So if I was to pick up what you're putting down, Yo's don't ride well?


----------



## mainlyfats (Oct 1, 2005)

High Gear said:


> So if I was to pick up what you're putting down, Yo's don't ride well?


Yo's are great. If you can find a good one with no structural issues - particularly under the paint.

Yo's and same-era Merlins are similar. The Merlin is a little less steep if I recall, but the overall effect shows their common blood-line.


----------



## High Gear (Oct 13, 2007)

KDXdog said:


> I hope that's not a crack where the downtube meets the BB...could just be the photo...
> 
> Specialized also supplied the "lambda" seats for early fats.


It looks like a crack in the pic, but is a drag mark from the brake cable riding outside the guide. BTW, so far I have not ridden the bike. The headset had way too much drag on it and I decided to inspect. Just over tightend but packed with what looks like Never Seez. Cool roller bearing set-up. Why I have it apart I'll sandblast the stem and repaint it black. Looks like it was painted yellow over the stock black and painted black again.


----------



## colker1 (Jan 6, 2004)

High Gear said:


> It looks like a crack in the pic, but is a drag mark from the brake cable riding outside the guide. BTW, so far I have not ridden the bike. The headset had way too much drag on it and I decided to inspect. Just over tightend but packed with what looks like Never Seez. Cool roller bearing set-up. Why I have it apart I'll sandblast the stem and repaint it black. Looks like it was painted yellow over the stock black and painted black again.

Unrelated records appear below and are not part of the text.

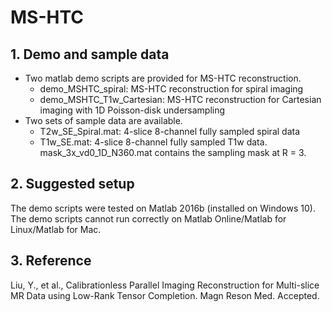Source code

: # MS-HTC
## 1. Demo and sample data
- Two matlab demo scripts are provided for MS-HTC reconstruction.
  + demo_MSHTC_spiral: MS-HTC reconstruction for spiral imaging
  + demo_MSHTC_T1w_Cartesian: MS-HTC reconstruction for Cartesian imaging
    with 1D Poisson-disk undersampling
- Two sets of sample data are available.
  + T2w_SE_Spiral.mat: 4-slice 8-channel fully sampled spiral data
  + T1w_SE.mat: 4-slice 8-channel fully sampled T1w data. mask_3x_vd0_1D_N360.mat contains the sampling mask at R = 3.

## 2. Suggested setup
The demo scripts were tested on Matlab 2016b (installed on Windows 10). The demo scripts cannot run correctly on Matlab Online/Matlab for Linux/Matlab for Mac.

## 3. Reference
Liu, Y., et al., Calibrationless Parallel Imaging Reconstruction for Multi-slice MR Data using Low-Rank Tensor Completion. Magn Reson Med. Accepted.

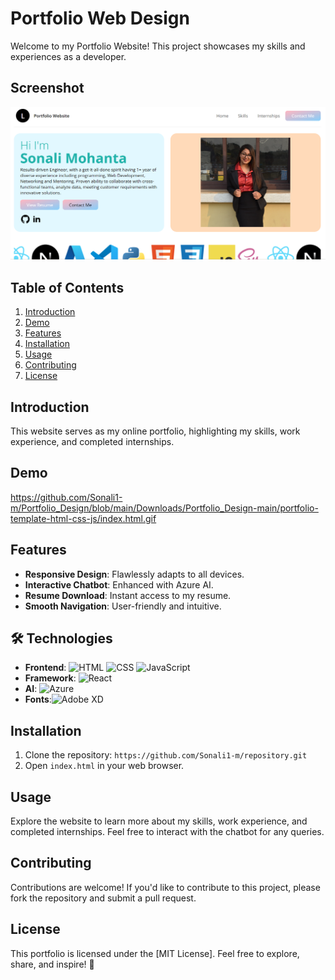 # Portfolio Web Design

Welcome to my Portfolio Website! This project showcases my skills and experiences as a developer.

## Screenshot

![App Screenshot](Downloads/Portfolio_Design-main/portfolio-template-html-css-js/imgs/Ss.png)


## Table of Contents
1. [Introduction](#introduction)
2. [Demo](#demo)
3. [Features](#features)
4. [Installation](#installation)
5. [Usage](#usage)
6. [Contributing](#contributing)
7. [License](#license)

## Introduction
This website serves as my online portfolio, highlighting my skills, work experience, and completed internships.

## Demo
https://github.com/Sonali1-m/Portfolio_Design/blob/main/Downloads/Portfolio_Design-main/portfolio-template-html-css-js/index.html.gif


## Features
- **Responsive Design**: Flawlessly adapts to all devices.
- **Interactive Chatbot**: Enhanced with Azure AI.
- **Resume Download**: Instant access to my resume.
- **Smooth Navigation**: User-friendly and intuitive.

## 🛠 Technologies
- **Frontend**: ![HTML](https://img.shields.io/badge/HTML5-E34F26?style=flat&logo=html5&logoColor=white) ![CSS](https://img.shields.io/badge/CSS3-1572B6?style=flat&logo=css3&logoColor=white) ![JavaScript](https://img.shields.io/badge/JavaScript-F7DF1E?style=flat&logo=javascript&logoColor=black)
- **Framework**: ![React](https://img.shields.io/badge/React-20232A?style=flat&logo=react&logoColor=61DAFB)
- **AI**: ![Azure](https://img.shields.io/badge/Azure_AI-0078D4?style=flat&logo=microsoft-azure&logoColor=white)
- **Fonts**:![Adobe XD](https://img.shields.io/badge/Adobe%20XD-470137?style=flat&logo=Adobe%20XD&logoColor=#FF61F6)

## Installation
1. Clone the repository: `https://github.com/Sonali1-m/repository.git`
2. Open `index.html` in your web browser.

## Usage
Explore the website to learn more about my skills, work experience, and completed internships. Feel free to interact with the chatbot for any queries.

## Contributing
Contributions are welcome! If you'd like to contribute to this project, please fork the repository and submit a pull request.
 
## License
This portfolio is licensed under the [MIT License]. Feel free to explore, share, and inspire! 🚀

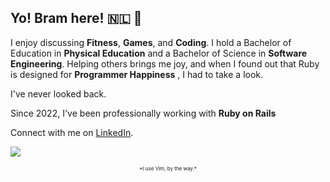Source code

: ## Yo! Bram here! 🇳🇱 👋

I enjoy discussing **Fitness**, **Games**, and **Coding**. I hold a Bachelor of Education in **Physical Education** and a Bachelor of Science in **Software Engineering**. Helping others brings me joy, and when I found out that Ruby is designed for **Programmer Happiness** , I had to take a look. 

I've never looked back. 

Since 2022, I've been professionally working with **Ruby on Rails**


Connect with me on [LinkedIn](https://www.linkedin.com/in/b-janssen/).

![](https://komarev.com/ghpvc/?username=ibramsterdam)

<div align="center" style="font-size: 8px;">*I use Vim, by the way.*</div>
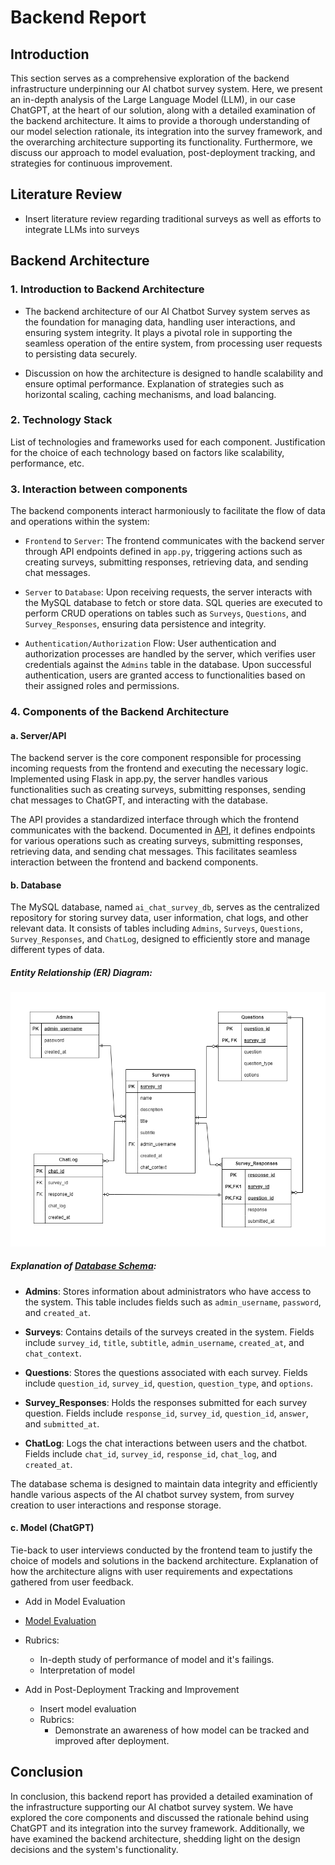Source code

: # Backend Report

## Introduction
This section serves as a comprehensive exploration of the backend infrastructure underpinning our AI chatbot survey system. Here, we present an in-depth analysis of the Large Language Model (LLM), in our case ChatGPT, at the heart of our solution, along with a detailed examination of the backend architecture. It aims to provide a thorough understanding of our model selection rationale, its integration into the survey framework, and the overarching architecture supporting its functionality. Furthermore, we discuss our approach to model evaluation, post-deployment tracking, and strategies for continuous improvement.

## Literature Review
- Insert literature review regarding traditional surveys as well as efforts to integrate LLMs into surveys

## Backend Architecture
### 1. Introduction to Backend Architecture

- The backend architecture of our AI Chatbot Survey system serves as the foundation for managing data, handling user interactions, and ensuring system integrity. It plays a pivotal role in supporting the seamless operation of the entire system, from processing user requests to persisting data securely.

- Discussion on how the architecture is designed to handle scalability and ensure optimal performance. Explanation of strategies such as horizontal scaling, caching mechanisms, and load balancing.

### 2. Technology Stack

List of technologies and frameworks used for each component. Justification for the choice of each technology based on factors like scalability, performance, etc.

### 3. Interaction between components
The backend components interact harmoniously to facilitate the flow of data and operations within the system:
- `Frontend` to `Server`: The frontend communicates with the backend server through API endpoints defined in `app.py`, triggering actions such as creating surveys, submitting responses, retrieving data, and sending chat messages.

- `Server` to `Database`: Upon receiving requests, the server interacts with the MySQL database to fetch or store data. SQL queries are executed to perform CRUD operations on tables such as `Surveys`, `Questions`, and `Survey_Responses`, ensuring data persistence and integrity.

- `Authentication/Authorization` Flow: User authentication and authorization processes are handled by the server, which verifies user credentials against the `Admins` table in the database. Upon successful authentication, users are granted access to functionalities based on their assigned roles and permissions.

### 4. Components of the Backend Architecture

#### a. Server/API
The backend server is the core component responsible for processing incoming requests from the frontend and executing the necessary logic. Implemented using Flask in app.py, the server handles various functionalities such as creating surveys, submitting responses, sending chat messages to ChatGPT, and interacting with the database.

The API provides a standardized interface through which the frontend communicates with the backend. Documented in [API](api.md), it defines endpoints for various operations such as creating surveys, submitting responses, retrieving data, and sending chat messages. This facilitates seamless interaction between the frontend and backend components.

#### b. Database

The MySQL database, named `ai_chat_survey_db`, serves as the centralized repository for storing survey data, user information, chat logs, and other relevant data. It consists of tables including `Admins`, `Surveys`, `Questions`, `Survey_Responses`, and `ChatLog`, designed to efficiently store and manage different types of data.

##### Entity Relationship (ER) Diagram:

![Entity Relationship (ER) Diagram](diagrams/images/db_schema.png)

##### Explanation of [Database Schema](../database/init.sql):

- **Admins**: Stores information about administrators who have access to the system. This table includes fields such as `admin_username`, `password`, and `created_at`.

- **Surveys**: Contains details of the surveys created in the system. Fields include `survey_id`, `title`, `subtitle`, `admin_username`, `created_at`, and `chat_context`.

- **Questions**: Stores the questions associated with each survey. Fields include `question_id`, `survey_id`, `question`, `question_type`, and `options`.

- **Survey_Responses**: Holds the responses submitted for each survey question. Fields include `response_id`, `survey_id`, `question_id`, `answer`, and `submitted_at`.

- **ChatLog**: Logs the chat interactions between users and the chatbot. Fields include `chat_id`, `survey_id`, `response_id`, `chat_log`, and `created_at`.

The database schema is designed to maintain data integrity and efficiently handle various aspects of the AI chatbot survey system, from survey creation to user interactions and response storage.

#### c. Model (ChatGPT)

Tie-back to user interviews conducted by the frontend team to justify the choice of models and solutions in the backend architecture. Explanation of how the architecture aligns with user requirements and expectations gathered from user feedback.

- Add in Model Evaluation
- [Model Evaluation](evaluation.md)
- Rubrics:
    - In-depth study of performance of model and it's failings.
    - Interpretation of model

- Add in Post-Deployment Tracking and Improvement
  - Insert model evaluation
  - Rubrics:
      - Demonstrate an awareness of how model can be tracked and improved after
        deployment.

## Conclusion
In conclusion, this backend report has provided a detailed examination of the infrastructure supporting our AI chatbot survey system. We have explored the core components and discussed the rationale behind using ChatGPT and its integration into the survey framework. Additionally, we have examined the backend architecture, shedding light on the design decisions and the system's functionality.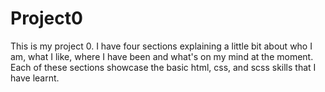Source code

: # Project0
This is my project 0. I have four sections explaining a little bit about who I am, what I like, where I have been and what's on my mind at the moment. Each of these sections showcase the basic html, css, and scss skills that I have learnt.
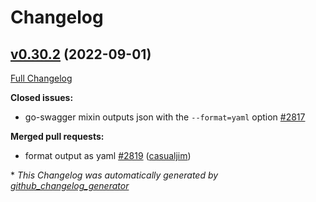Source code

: # Changelog

## [v0.30.2](https://github.com/M15t/go-swagger/tree/v0.30.2) (2022-09-01)

[Full Changelog](https://github.com/M15t/go-swagger/compare/v0.30.1...v0.30.2)

**Closed issues:**

- go-swagger mixin outputs json with the `--format=yaml` option [\#2817](https://github.com/M15t/go-swagger/issues/2817)

**Merged pull requests:**

- format output as yaml [\#2819](https://github.com/M15t/go-swagger/pull/2819) ([casualjim](https://github.com/casualjim))

\* _This Changelog was automatically generated by [github_changelog_generator](https://github.com/github-changelog-generator/github-changelog-generator)_
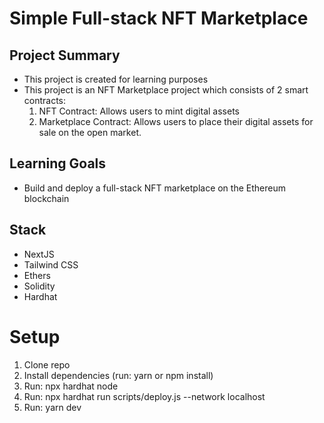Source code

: # Simple Full-stack NFT Marketplace

## Project Summary

- This project is created for learning purposes
- This project is an NFT Marketplace project which consists of 2 smart contracts:
  1. NFT Contract: Allows users to mint digital assets
  2. Marketplace Contract: Allows users to place their digital assets for sale on the open market.

## Learning Goals

- Build and deploy a full-stack NFT marketplace on the Ethereum blockchain

## Stack

- NextJS
- Tailwind CSS
- Ethers
- Solidity
- Hardhat

# Setup

1. Clone repo
2. Install dependencies (run: yarn or npm install)
3. Run: npx hardhat node
4. Run: npx hardhat run scripts/deploy.js --network localhost
5. Run: yarn dev
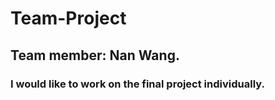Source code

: # Team-Project
## Team member: Nan Wang. 
### I would like to work on the final project individually.
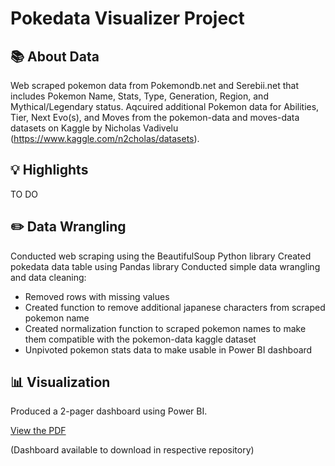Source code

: # Pokedata Visualizer Project

## 📚 About Data

Web scraped pokemon data from Pokemondb.net and Serebii.net that includes Pokemon Name, Stats, Type, Generation, Region, and Mythical/Legendary status. Aqcuired additional Pokemon data for Abilities, Tier, Next Evo(s), and Moves from the pokemon-data and moves-data datasets on Kaggle by Nicholas Vadivelu (https://www.kaggle.com/n2cholas/datasets). 

## 💡 Highlights

TO DO

## ✏️ Data Wrangling

Conducted web scraping using the BeautifulSoup Python library
Created pokedata data table using Pandas library
Conducted simple data wrangling and data cleaning:
- Removed rows with missing values
- Created function to remove additional japanese characters from scraped pokemon name
- Created normalization function to scraped pokemon names to make them compatible with the pokemon-data kaggle dataset
- Unpivoted pokemon stats data to make usable in Power BI dashboard

## 📊 Visualization

Produced a 2-pager dashboard using Power BI.

[View the PDF](Pokedex_Data_Project.pdf)

(Dashboard available to download in respective repository)
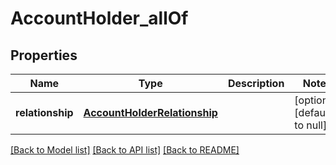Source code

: # AccountHolder_allOf
## Properties

| Name | Type | Description | Notes |
|------------ | ------------- | ------------- | -------------|
| **relationship** | [**AccountHolderRelationship**](AccountHolderRelationship.md) |  | [optional] [default to null] |

[[Back to Model list]](../README.md#documentation-for-models) [[Back to API list]](../README.md#documentation-for-api-endpoints) [[Back to README]](../README.md)

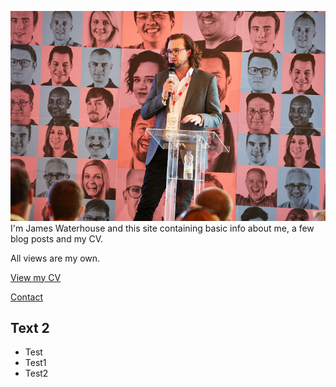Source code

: ![jw image](/images/jw.png)
I'm James Waterhouse and this site containing basic info about me, a few blog posts and my CV.

All views are my own.

[View my CV](/cv/james-waterhouse-cv.md)

[Contact](mailto:jatwaterhouse@gmail.com) 

## Text 2
* Test
* Test1
* Test2


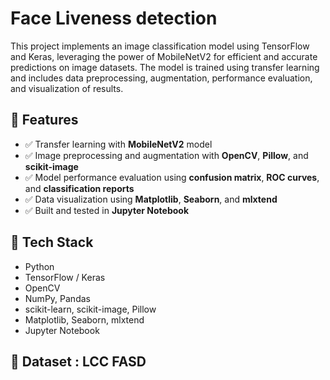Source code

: # Face Liveness detection

This project implements an image classification model using TensorFlow and Keras, leveraging the power of MobileNetV2 for efficient and accurate predictions on image datasets. The model is trained using transfer learning and includes data preprocessing, augmentation, performance evaluation, and visualization of results.

## 🚀 Features

- ✅ Transfer learning with **MobileNetV2** model
- ✅ Image preprocessing and augmentation with **OpenCV**, **Pillow**, and **scikit-image**
- ✅ Model performance evaluation using **confusion matrix**, **ROC curves**, and **classification reports**
- ✅ Data visualization using **Matplotlib**, **Seaborn**, and **mlxtend**
- ✅ Built and tested in **Jupyter Notebook**

## 🧠 Tech Stack

- Python
- TensorFlow / Keras
- OpenCV
- NumPy, Pandas
- scikit-learn, scikit-image, Pillow
- Matplotlib, Seaborn, mlxtend
- Jupyter Notebook

## 📁 Dataset : LCC FASD

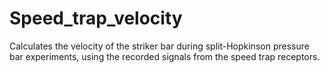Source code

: # Speed_trap_velocity
Calculates the velocity of the striker bar during split-Hopkinson pressure bar experiments, using the recorded signals from the speed trap receptors.
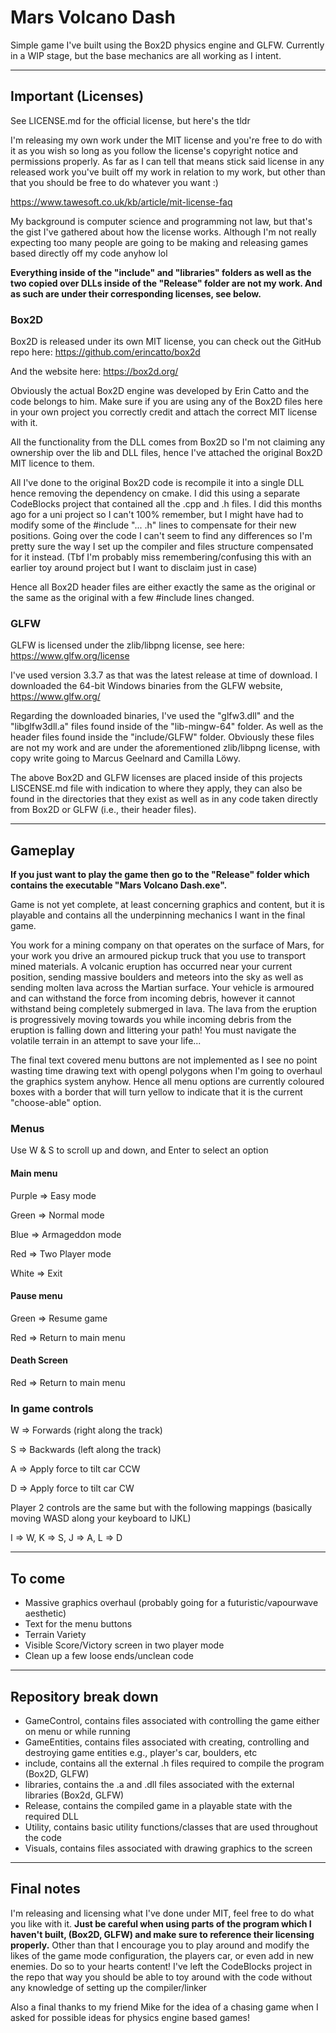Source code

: # Mars Volcano Dash

Simple game I've built using the Box2D physics engine and GLFW. Currently in a WIP stage, but the base mechanics are all working as I intent.

---

## Important (Licenses)

See LICENSE.md for the official license, but here's the tldr

I'm releasing my own work under the MIT license and you're free to do with it as you wish so long as you follow the license's copyright notice and permissions properly.
As far as I can tell that means stick said license in any released work you've built off my work in relation to my work, but other than that you should be free to do whatever you want :)

https://www.tawesoft.co.uk/kb/article/mit-license-faq

My background is computer science and programming not law, but that's the gist I've gathered about how the license works.
Although I'm not really expecting too many people are going to be making and releasing games based directly off my code anyhow lol


**Everything inside of the "include" and "libraries" folders as well as the two copied over DLLs inside of the "Release" folder are not my work.
And as such are under their corresponding licenses, see below.**

### Box2D

Box2D is released under its own MIT license, you can check out the GitHub repo here: https://github.com/erincatto/box2d

And the website here: https://box2d.org/

Obviously the actual Box2D engine was developed by Erin Catto and the code belongs to him.
Make sure if you are using any of the Box2D files here in your own project you correctly credit and attach the correct MIT license with it.

All the functionality from the DLL comes from Box2D so I'm not claiming any ownership over the lib and DLL files,
hence I've attached the original Box2D MIT licence to them.

All I've done to the original Box2D code is recompile it into a single DLL hence removing the dependency on cmake.
I did this using a separate CodeBlocks project that contained all the .cpp and .h files.
I did this months ago for a uni project so I can't 100% remember, but I might have had to modify some of the #include "... .h" lines to compensate for their new positions.
Going over the code I can't seem to find any differences so I'm pretty sure the way I set up the compiler and files structure compensated for it instead.
(Tbf I'm probably miss remembering/confusing this with an earlier toy around project but I want to disclaim just in case)

Hence all Box2D header files are either exactly the same as the original or the same as the original with a few #include lines changed.


### GLFW

GLFW is licensed under the zlib/libpng license, see here: https://www.glfw.org/license

I've used version 3.3.7 as that was the latest release at time of download.
I downloaded the 64-bit Windows binaries from the GLFW website, https://www.glfw.org/

Regarding the downloaded binaries,
I've used the "glfw3.dll" and the "libglfw3dll.a" files found inside of the "lib-mingw-64" folder.
As well as the header files found inside the "include/GLFW" folder.
Obviously these files are not my work and are under the aforementioned zlib/libpng license,
with copy write going to Marcus Geelnard and Camilla Löwy.


The above Box2D and GLFW licenses are placed inside of this projects LISCENSE.md file with indication to where they apply,
they can also be found in the directories that they exist as well as in any code taken directly from Box2D or GLFW (i.e., their header files).

---

## Gameplay

**If you just want to play the game then go to the "Release" folder which contains the executable "Mars Volcano Dash.exe".**

Game is not yet complete, at least concerning graphics and content, but it is playable and contains all the underpinning mechanics I want in the final game.

You work for a mining company on that operates on the surface of Mars, for your work you drive an armoured pickup truck that you use to transport mined materials.
A volcanic eruption has occurred near your current position, sending massive boulders and meteors into the sky as well as sending molten lava across the Martian surface.
Your vehicle is armoured and can withstand the force from incoming debris, however it cannot withstand being completely submerged in lava.
The lava from the eruption is progressively moving towards you while incoming debris from the eruption is falling down and littering your path!
You must navigate the volatile terrain in an attempt to save your life...


The final text covered menu buttons are not implemented as I see no point wasting time drawing text with opengl polygons when I'm going to overhaul the graphics system anyhow.
Hence all menu options are currently coloured boxes with a border that will turn yellow to indicate that it is the current "choose-able" option.

### Menus

Use W & S to scroll up and down, and Enter to select an option

#### Main menu

Purple ⇒ Easy mode

Green ⇒ Normal mode

Blue ⇒ Armageddon mode

Red ⇒ Two Player mode

White ⇒ Exit

#### Pause menu

Green ⇒ Resume game

Red ⇒ Return to main menu

#### Death Screen

Red ⇒ Return to main menu


### In game controls

W ⇒ Forwards (right along the track)

S ⇒ Backwards (left along the track)

A ⇒ Apply force to tilt car CCW

D ⇒ Apply force to tilt car CW

Player 2 controls are the same but with the following mappings (basically moving WASD along your keyboard to IJKL)

I ⇒ W,
K ⇒ S,
J ⇒ A,
L ⇒ D

---

## To come

- Massive graphics overhaul (probably going for a futuristic/vapourwave aesthetic)
- Text for the menu buttons
- Terrain Variety
- Visible Score/Victory screen in two player mode
- Clean up a few loose ends/unclean code

---

## Repository break down

- GameControl, contains files associated with controlling the game either on menu or while running
- GameEntities, contains files associated with creating, controlling and destroying game entities e.g., player's car, boulders, etc
- include, contains all the external .h files required to compile the program (Box2D, GLFW)
- libraries, contains the .a and .dll files associated with the external libraries (Box2d, GLFW)
- Release, contains the compiled game in a playable state with the required DLL
- Utility, contains basic utility functions/classes that are used throughout the code
- Visuals, contains files associated with drawing graphics to the screen


---

## Final notes

I'm releasing and licensing what I've done under MIT, feel free to do what you like with it.
**Just be careful when using parts of the program which I haven't built, (Box2D, GLFW) and make sure to reference their licensing properly.**
Other than that I encourage you to play around and modify the likes of the game mode configuration, the players car, or even add in new enemies.
Do so to your hearts content!
I've left the CodeBlocks project in the repo that way you should be able to toy around with the code without any knowledge of setting up the compiler/linker

Also a final thanks to my friend Mike for the idea of a chasing game when I asked for possible ideas for physics engine based games!








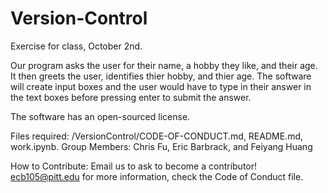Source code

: # Version-Control
Exercise for class, October 2nd. 

Our program asks the user for their name, a hobby they like, and their age. It then greets the user, identifies thier hobby, and thier age.
The software will create input boxes and the user would have to type in their answer in the text boxes before pressing enter to submit the answer.

The software has an open-sourced license. 

Files required: /VersionControl/CODE-OF-CONDUCT.md, README.md, work.ipynb.
Group Members: Chris Fu, Eric Barbrack, and Feiyang Huang

How to Contribute:
    Email us to ask to become a contributor! ecb105@pitt.edu
    for more information, check the Code of Conduct file.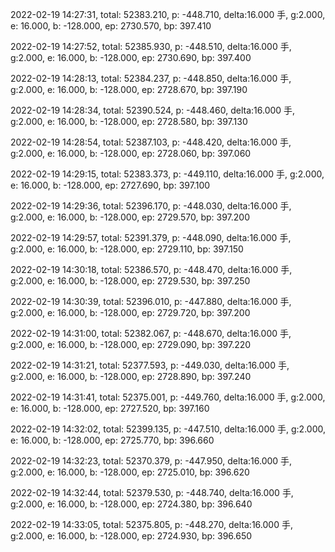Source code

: 2022-02-19 14:27:31, total: 52383.210, p: -448.710, delta:16.000 手, g:2.000, e: 16.000, b: -128.000, ep: 2730.570, bp: 397.410

2022-02-19 14:27:52, total: 52385.930, p: -448.510, delta:16.000 手, g:2.000, e: 16.000, b: -128.000, ep: 2730.690, bp: 397.400

2022-02-19 14:28:13, total: 52384.237, p: -448.850, delta:16.000 手, g:2.000, e: 16.000, b: -128.000, ep: 2728.670, bp: 397.190

2022-02-19 14:28:34, total: 52390.524, p: -448.460, delta:16.000 手, g:2.000, e: 16.000, b: -128.000, ep: 2728.580, bp: 397.130

2022-02-19 14:28:54, total: 52387.103, p: -448.420, delta:16.000 手, g:2.000, e: 16.000, b: -128.000, ep: 2728.060, bp: 397.060

2022-02-19 14:29:15, total: 52383.373, p: -449.110, delta:16.000 手, g:2.000, e: 16.000, b: -128.000, ep: 2727.690, bp: 397.100

2022-02-19 14:29:36, total: 52396.170, p: -448.030, delta:16.000 手, g:2.000, e: 16.000, b: -128.000, ep: 2729.570, bp: 397.200

2022-02-19 14:29:57, total: 52391.379, p: -448.090, delta:16.000 手, g:2.000, e: 16.000, b: -128.000, ep: 2729.110, bp: 397.150

2022-02-19 14:30:18, total: 52386.570, p: -448.470, delta:16.000 手, g:2.000, e: 16.000, b: -128.000, ep: 2729.530, bp: 397.250

2022-02-19 14:30:39, total: 52396.010, p: -447.880, delta:16.000 手, g:2.000, e: 16.000, b: -128.000, ep: 2729.720, bp: 397.200

2022-02-19 14:31:00, total: 52382.067, p: -448.670, delta:16.000 手, g:2.000, e: 16.000, b: -128.000, ep: 2729.090, bp: 397.220

2022-02-19 14:31:21, total: 52377.593, p: -449.030, delta:16.000 手, g:2.000, e: 16.000, b: -128.000, ep: 2728.890, bp: 397.240

2022-02-19 14:31:41, total: 52375.001, p: -449.760, delta:16.000 手, g:2.000, e: 16.000, b: -128.000, ep: 2727.520, bp: 397.160

2022-02-19 14:32:02, total: 52399.135, p: -447.510, delta:16.000 手, g:2.000, e: 16.000, b: -128.000, ep: 2725.770, bp: 396.660

2022-02-19 14:32:23, total: 52370.379, p: -447.950, delta:16.000 手, g:2.000, e: 16.000, b: -128.000, ep: 2725.010, bp: 396.620

2022-02-19 14:32:44, total: 52379.530, p: -448.740, delta:16.000 手, g:2.000, e: 16.000, b: -128.000, ep: 2724.380, bp: 396.640

2022-02-19 14:33:05, total: 52375.805, p: -448.270, delta:16.000 手, g:2.000, e: 16.000, b: -128.000, ep: 2724.930, bp: 396.650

Ride it. The coolest thing about vintage mtb is riding it. That's where the value is..


----------



## colker1 (Jan 6, 2004)

mainly fats on Merlin x Yo is right. A mellower ride and no rust. The cult on Yo eddy and BOI forks is not my cup of tea.


----------



## High Gear (Oct 13, 2007)

mainlyfats said:


> Yo's are great. If you can find a good one with no structural issues - particularly under the paint.
> 
> Yo's and same-era Merlins are similar. The Merlin is a little less steep if I recall, but the overall effect shows their common blood-line.


From the first time I saw fats in the late 80's I always wanted one. Living in Connecticut, right next door to their home state. I saw them often, in the old local "The Ride magazine" and in shops. I did a little trail riding on my old trek 970 ( lugged True Temper tubing and DX components) but got heavy into road riding with clubs and doing centuries. Now I want to be that hipster, towing my kid in the Burley on a way cool looking bike......


----------



## yo-Nate-y (Mar 5, 2009)

You've got the perfect bike for that right now.


----------



## 650bee (Mar 5, 2011)

Other than the fork, that bike could be just the way it was sold. There's no real way to "restore" it, as the build kit could have been any mix the buyer wanted to order. I wouldn't do much of anything to it but ride it. And its not going to bring much money so just ride it. Seems perfect for what you want.


----------



## eastcoaststeve (Sep 19, 2007)

just for comparison....

$120 + some elbow grease put this in my gargage.

'86 Kicker










Cool bikes, but more value in the woods than the bank 

Steve


----------



## High Gear (Oct 13, 2007)

eastcoaststeve said:


> just for comparison....
> 
> $120 + some elbow grease put this in my gargage.
> 
> ...


Steve, you must have been the first to jump on that bike. Super find. You must have beed shacking your head in disbelief as you were walking away with that deal!


----------



## colker1 (Jan 6, 2004)

I like that bike better than a Yo eddy for your intended riding.. Just pimp it w/ a rollercam brake(IF you can find one) and a Unicrown fork. the one you have may have a shorter rake than it should. A Fat Chance Box Crown fork would be golden ... but good luck finding one.


----------



## cegrover (Oct 17, 2004)

High Gear said:


> ...I'll sandblast the stem and repaint it black. Looks like it was painted yellow over the stock black and painted black again.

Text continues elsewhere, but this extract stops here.